What is required -> Restate the lines exactly, starting at the line that contains "## 🧩 Project Structure" and finishing with the final line of the records.

BEGIN

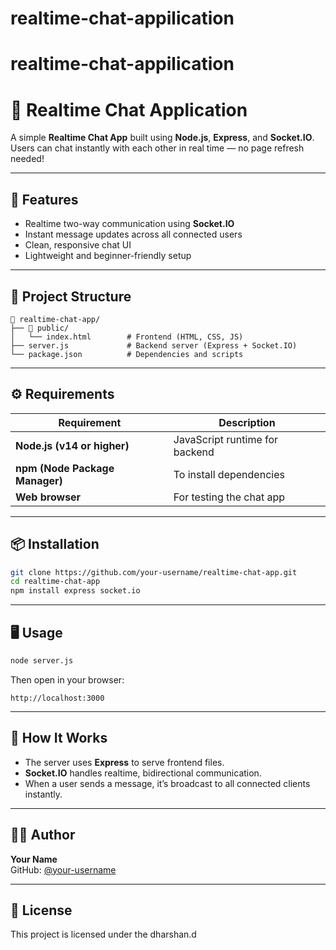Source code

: # realtime-chat-appilication
# realtime-chat-appilication
# 💬 Realtime Chat Application

A simple **Realtime Chat App** built using **Node.js**, **Express**, and **Socket.IO**.  
Users can chat instantly with each other in real time — no page refresh needed!

---

## 🚀 Features

- Realtime two-way communication using **Socket.IO**
- Instant message updates across all connected users
- Clean, responsive chat UI
- Lightweight and beginner-friendly setup

---

## 🧩 Project Structure

```
📁 realtime-chat-app/
├── 📁 public/
│   └── index.html        # Frontend (HTML, CSS, JS)
├── server.js             # Backend server (Express + Socket.IO)
└── package.json          # Dependencies and scripts
```

---

## ⚙️ Requirements

| Requirement | Description |
|--------------|-------------|
| **Node.js (v14 or higher)** | JavaScript runtime for backend |
| **npm (Node Package Manager)** | To install dependencies |
| **Web browser** | For testing the chat app |

---

## 📦 Installation

```bash
git clone https://github.com/your-username/realtime-chat-app.git
cd realtime-chat-app
npm install express socket.io
```

---

## 🖥️ Usage

```bash
node server.js
```

Then open in your browser:
```
http://localhost:3000
```

---

## 🧠 How It Works

- The server uses **Express** to serve frontend files.
- **Socket.IO** handles realtime, bidirectional communication.
- When a user sends a message, it’s broadcast to all connected clients instantly.

---

## 🧑‍💻 Author

**Your Name**  
GitHub: [@your-username](https://github.com/your-username)

---

## 📜 License

This project is licensed under the dharshan.d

END

Answer ->
## 🧩 Project Structure

```
📁 realtime-chat-app/
├── 📁 public/
│   └── index.html        # Frontend (HTML, CSS, JS)
├── server.js             # Backend server (Express + Socket.IO)
└── package.json          # Dependencies and scripts
```

---

## ⚙️ Requirements

| Requirement | Description |
|--------------|-------------|
| **Node.js (v14 or higher)** | JavaScript runtime for backend |
| **npm (Node Package Manager)** | To install dependencies |
| **Web browser** | For testing the chat app |

---

## 📦 Installation

```bash
git clone https://github.com/your-username/realtime-chat-app.git
cd realtime-chat-app
npm install express socket.io
```

---

## 🖥️ Usage

```bash
node server.js
```

Then open in your browser:
```
http://localhost:3000
```

---

## 🧠 How It Works

- The server uses **Express** to serve frontend files.
- **Socket.IO** handles realtime, bidirectional communication.
- When a user sends a message, it’s broadcast to all connected clients instantly.

---

## 🧑‍💻 Author

**Your Name**  
GitHub: [@your-username](https://github.com/your-username)

---

## 📜 License

This project is licensed under the dharshan.d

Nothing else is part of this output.